(Records from a dataset)
------------

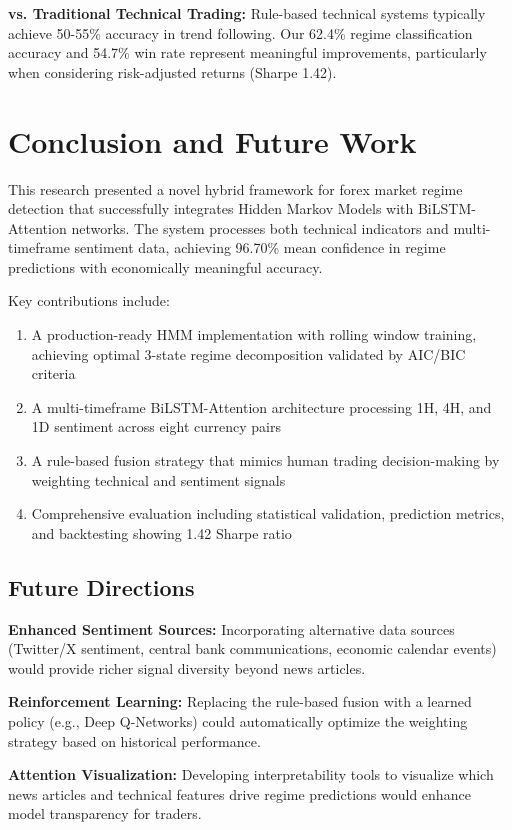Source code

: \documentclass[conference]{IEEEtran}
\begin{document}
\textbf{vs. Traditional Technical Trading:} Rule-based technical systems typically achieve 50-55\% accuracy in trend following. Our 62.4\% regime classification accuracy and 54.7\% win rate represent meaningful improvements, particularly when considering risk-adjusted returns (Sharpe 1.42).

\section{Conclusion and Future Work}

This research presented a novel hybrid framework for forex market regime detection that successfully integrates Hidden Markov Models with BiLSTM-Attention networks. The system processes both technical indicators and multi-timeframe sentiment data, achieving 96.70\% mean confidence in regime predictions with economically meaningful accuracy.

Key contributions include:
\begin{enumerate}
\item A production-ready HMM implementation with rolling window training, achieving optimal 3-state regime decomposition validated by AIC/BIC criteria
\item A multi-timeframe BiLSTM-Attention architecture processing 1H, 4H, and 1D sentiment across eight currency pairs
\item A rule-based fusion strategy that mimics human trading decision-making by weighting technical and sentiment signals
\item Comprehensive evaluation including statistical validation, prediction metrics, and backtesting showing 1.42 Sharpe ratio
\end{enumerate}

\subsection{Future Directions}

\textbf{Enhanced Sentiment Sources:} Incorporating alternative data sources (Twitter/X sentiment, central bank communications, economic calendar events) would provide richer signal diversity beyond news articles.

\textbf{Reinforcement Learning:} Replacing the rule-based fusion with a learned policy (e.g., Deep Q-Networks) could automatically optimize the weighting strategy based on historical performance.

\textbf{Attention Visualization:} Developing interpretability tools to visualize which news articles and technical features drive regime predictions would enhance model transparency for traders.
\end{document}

------------

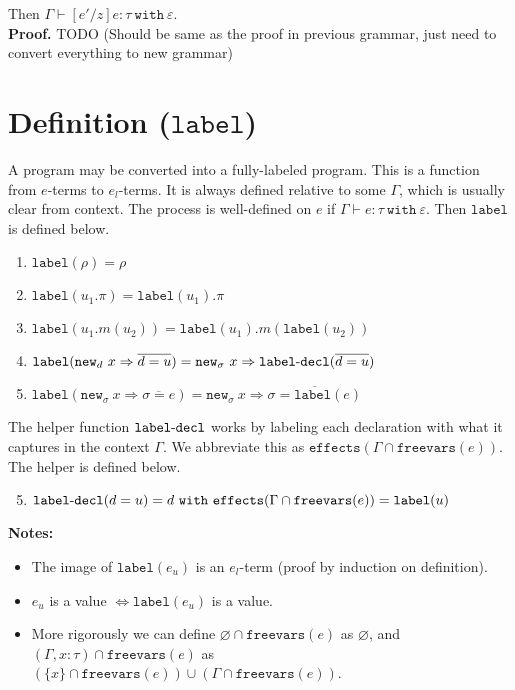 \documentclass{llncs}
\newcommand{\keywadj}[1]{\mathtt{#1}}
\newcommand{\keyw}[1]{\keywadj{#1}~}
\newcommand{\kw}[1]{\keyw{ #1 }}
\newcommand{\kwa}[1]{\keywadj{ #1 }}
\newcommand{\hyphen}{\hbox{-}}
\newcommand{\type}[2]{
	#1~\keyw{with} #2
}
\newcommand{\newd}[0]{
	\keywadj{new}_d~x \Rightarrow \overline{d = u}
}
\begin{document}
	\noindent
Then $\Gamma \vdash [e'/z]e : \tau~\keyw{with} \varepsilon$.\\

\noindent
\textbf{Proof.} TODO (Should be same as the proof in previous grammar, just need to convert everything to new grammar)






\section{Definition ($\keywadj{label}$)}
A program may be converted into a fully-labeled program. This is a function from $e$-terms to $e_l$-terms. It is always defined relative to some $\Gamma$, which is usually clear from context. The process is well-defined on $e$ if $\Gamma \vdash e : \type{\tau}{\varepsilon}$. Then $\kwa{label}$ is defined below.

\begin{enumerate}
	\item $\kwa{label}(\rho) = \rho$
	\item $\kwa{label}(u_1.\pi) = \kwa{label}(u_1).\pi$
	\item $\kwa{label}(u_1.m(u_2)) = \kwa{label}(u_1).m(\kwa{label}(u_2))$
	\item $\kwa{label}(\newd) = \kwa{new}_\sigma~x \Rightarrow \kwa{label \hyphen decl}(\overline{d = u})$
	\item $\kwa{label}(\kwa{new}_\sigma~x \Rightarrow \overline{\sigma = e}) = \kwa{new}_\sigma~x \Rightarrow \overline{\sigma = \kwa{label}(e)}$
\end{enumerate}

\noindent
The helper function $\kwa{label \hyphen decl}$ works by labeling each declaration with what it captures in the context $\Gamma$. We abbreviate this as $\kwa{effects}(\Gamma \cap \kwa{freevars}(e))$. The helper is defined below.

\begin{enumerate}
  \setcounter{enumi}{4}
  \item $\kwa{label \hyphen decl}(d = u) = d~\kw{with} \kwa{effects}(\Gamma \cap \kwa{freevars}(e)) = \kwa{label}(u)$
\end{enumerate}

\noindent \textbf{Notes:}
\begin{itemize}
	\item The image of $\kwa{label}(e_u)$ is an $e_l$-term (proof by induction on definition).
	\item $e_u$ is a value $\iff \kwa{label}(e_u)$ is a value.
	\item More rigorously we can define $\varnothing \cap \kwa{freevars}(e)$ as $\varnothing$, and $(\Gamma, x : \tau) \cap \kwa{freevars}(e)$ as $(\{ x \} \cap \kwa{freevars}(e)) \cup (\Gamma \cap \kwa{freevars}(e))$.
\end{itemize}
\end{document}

------------

▶ **Work request**: Identify the lines in the entries that hold "hyphen" and return each one.

▶ **Final answer**:
\newcommand{\hyphen}{\hbox{-}}
	\item $\kwa{label}(\newd) = \kwa{new}_\sigma~x \Rightarrow \kwa{label \hyphen decl}(\overline{d = u})$
The helper function $\kwa{label \hyphen decl}$ works by labeling each declaration with what it captures in the context $\Gamma$. We abbreviate this as $\kwa{effects}(\Gamma \cap \kwa{freevars}(e))$. The helper is defined below.
  \item $\kwa{label \hyphen decl}(d = u) = d~\kw{with} \kwa{effects}(\Gamma \cap \kwa{freevars}(e)) = \kwa{label}(u)$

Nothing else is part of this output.